■ Work to be completed:
Repeat each entry exactly. Drop every image.

-- Exercise input follows --

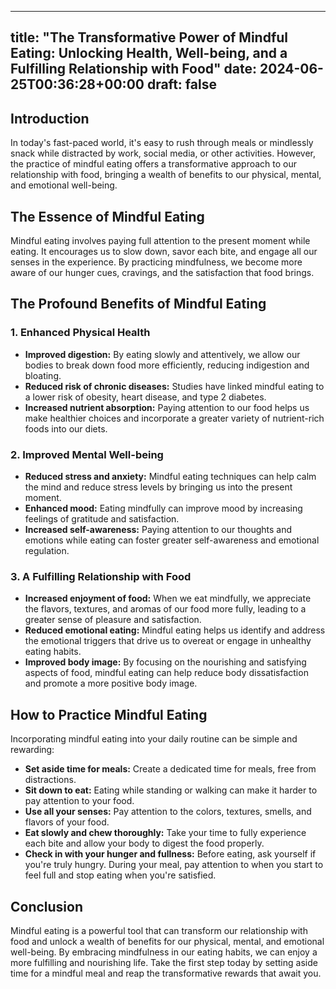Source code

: 
---
title: "The Transformative Power of Mindful Eating: Unlocking Health, Well-being, and a Fulfilling Relationship with Food"
date: 2024-06-25T00:36:28+00:00
draft: false
---

## Introduction

In today's fast-paced world, it's easy to rush through meals or mindlessly snack while distracted by work, social media, or other activities. However, the practice of mindful eating offers a transformative approach to our relationship with food, bringing a wealth of benefits to our physical, mental, and emotional well-being.

## The Essence of Mindful Eating

Mindful eating involves paying full attention to the present moment while eating. It encourages us to slow down, savor each bite, and engage all our senses in the experience. By practicing mindfulness, we become more aware of our hunger cues, cravings, and the satisfaction that food brings.

## The Profound Benefits of Mindful Eating

### 1. Enhanced Physical Health

* **Improved digestion:** By eating slowly and attentively, we allow our bodies to break down food more efficiently, reducing indigestion and bloating.
* **Reduced risk of chronic diseases:** Studies have linked mindful eating to a lower risk of obesity, heart disease, and type 2 diabetes.
* **Increased nutrient absorption:** Paying attention to our food helps us make healthier choices and incorporate a greater variety of nutrient-rich foods into our diets.

### 2. Improved Mental Well-being

* **Reduced stress and anxiety:** Mindful eating techniques can help calm the mind and reduce stress levels by bringing us into the present moment.
* **Enhanced mood:** Eating mindfully can improve mood by increasing feelings of gratitude and satisfaction.
* **Increased self-awareness:** Paying attention to our thoughts and emotions while eating can foster greater self-awareness and emotional regulation.

### 3. A Fulfilling Relationship with Food

* **Increased enjoyment of food:** When we eat mindfully, we appreciate the flavors, textures, and aromas of our food more fully, leading to a greater sense of pleasure and satisfaction.
* **Reduced emotional eating:** Mindful eating helps us identify and address the emotional triggers that drive us to overeat or engage in unhealthy eating habits.
* **Improved body image:** By focusing on the nourishing and satisfying aspects of food, mindful eating can help reduce body dissatisfaction and promote a more positive body image.

## How to Practice Mindful Eating

Incorporating mindful eating into your daily routine can be simple and rewarding:

* **Set aside time for meals:** Create a dedicated time for meals, free from distractions.
* **Sit down to eat:** Eating while standing or walking can make it harder to pay attention to your food.
* **Use all your senses:** Pay attention to the colors, textures, smells, and flavors of your food.
* **Eat slowly and chew thoroughly:** Take your time to fully experience each bite and allow your body to digest the food properly.
* **Check in with your hunger and fullness:** Before eating, ask yourself if you're truly hungry. During your meal, pay attention to when you start to feel full and stop eating when you're satisfied.

## Conclusion

Mindful eating is a powerful tool that can transform our relationship with food and unlock a wealth of benefits for our physical, mental, and emotional well-being. By embracing mindfulness in our eating habits, we can enjoy a more fulfilling and nourishing life. Take the first step today by setting aside time for a mindful meal and reap the transformative rewards that await you.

-- Exercise input concluded --

■ Written solution:
Source code

: 
---
title: "The Transformative Power of Mindful Eating: Unlocking Health, Well-being, and a Fulfilling Relationship with Food"
date: 2024-06-25T00:36:28+00:00
draft: false
---

## Introduction

In today's fast-paced world, it's easy to rush through meals or mindlessly snack while distracted by work, social media, or other activities. However, the practice of mindful eating offers a transformative approach to our relationship with food, bringing a wealth of benefits to our physical, mental, and emotional well-being.

## The Essence of Mindful Eating

Mindful eating involves paying full attention to the present moment while eating. It encourages us to slow down, savor each bite, and engage all our senses in the experience. By practicing mindfulness, we become more aware of our hunger cues, cravings, and the satisfaction that food brings.

## The Profound Benefits of Mindful Eating

### 1. Enhanced Physical Health

* **Improved digestion:** By eating slowly and attentively, we allow our bodies to break down food more efficiently, reducing indigestion and bloating.
* **Reduced risk of chronic diseases:** Studies have linked mindful eating to a lower risk of obesity, heart disease, and type 2 diabetes.
* **Increased nutrient absorption:** Paying attention to our food helps us make healthier choices and incorporate a greater variety of nutrient-rich foods into our diets.

### 2. Improved Mental Well-being

* **Reduced stress and anxiety:** Mindful eating techniques can help calm the mind and reduce stress levels by bringing us into the present moment.
* **Enhanced mood:** Eating mindfully can improve mood by increasing feelings of gratitude and satisfaction.
* **Increased self-awareness:** Paying attention to our thoughts and emotions while eating can foster greater self-awareness and emotional regulation.

### 3. A Fulfilling Relationship with Food

* **Increased enjoyment of food:** When we eat mindfully, we appreciate the flavors, textures, and aromas of our food more fully, leading to a greater sense of pleasure and satisfaction.
* **Reduced emotional eating:** Mindful eating helps us identify and address the emotional triggers that drive us to overeat or engage in unhealthy eating habits.
* **Improved body image:** By focusing on the nourishing and satisfying aspects of food, mindful eating can help reduce body dissatisfaction and promote a more positive body image.

## How to Practice Mindful Eating

Incorporating mindful eating into your daily routine can be simple and rewarding:

* **Set aside time for meals:** Create a dedicated time for meals, free from distractions.
* **Sit down to eat:** Eating while standing or walking can make it harder to pay attention to your food.
* **Use all your senses:** Pay attention to the colors, textures, smells, and flavors of your food.
* **Eat slowly and chew thoroughly:** Take your time to fully experience each bite and allow your body to digest the food properly.
* **Check in with your hunger and fullness:** Before eating, ask yourself if you're truly hungry. During your meal, pay attention to when you start to feel full and stop eating when you're satisfied.

## Conclusion

Mindful eating is a powerful tool that can transform our relationship with food and unlock a wealth of benefits for our physical, mental, and emotional well-being. By embracing mindfulness in our eating habits, we can enjoy a more fulfilling and nourishing life. Take the first step today by setting aside time for a mindful meal and reap the transformative rewards that await you.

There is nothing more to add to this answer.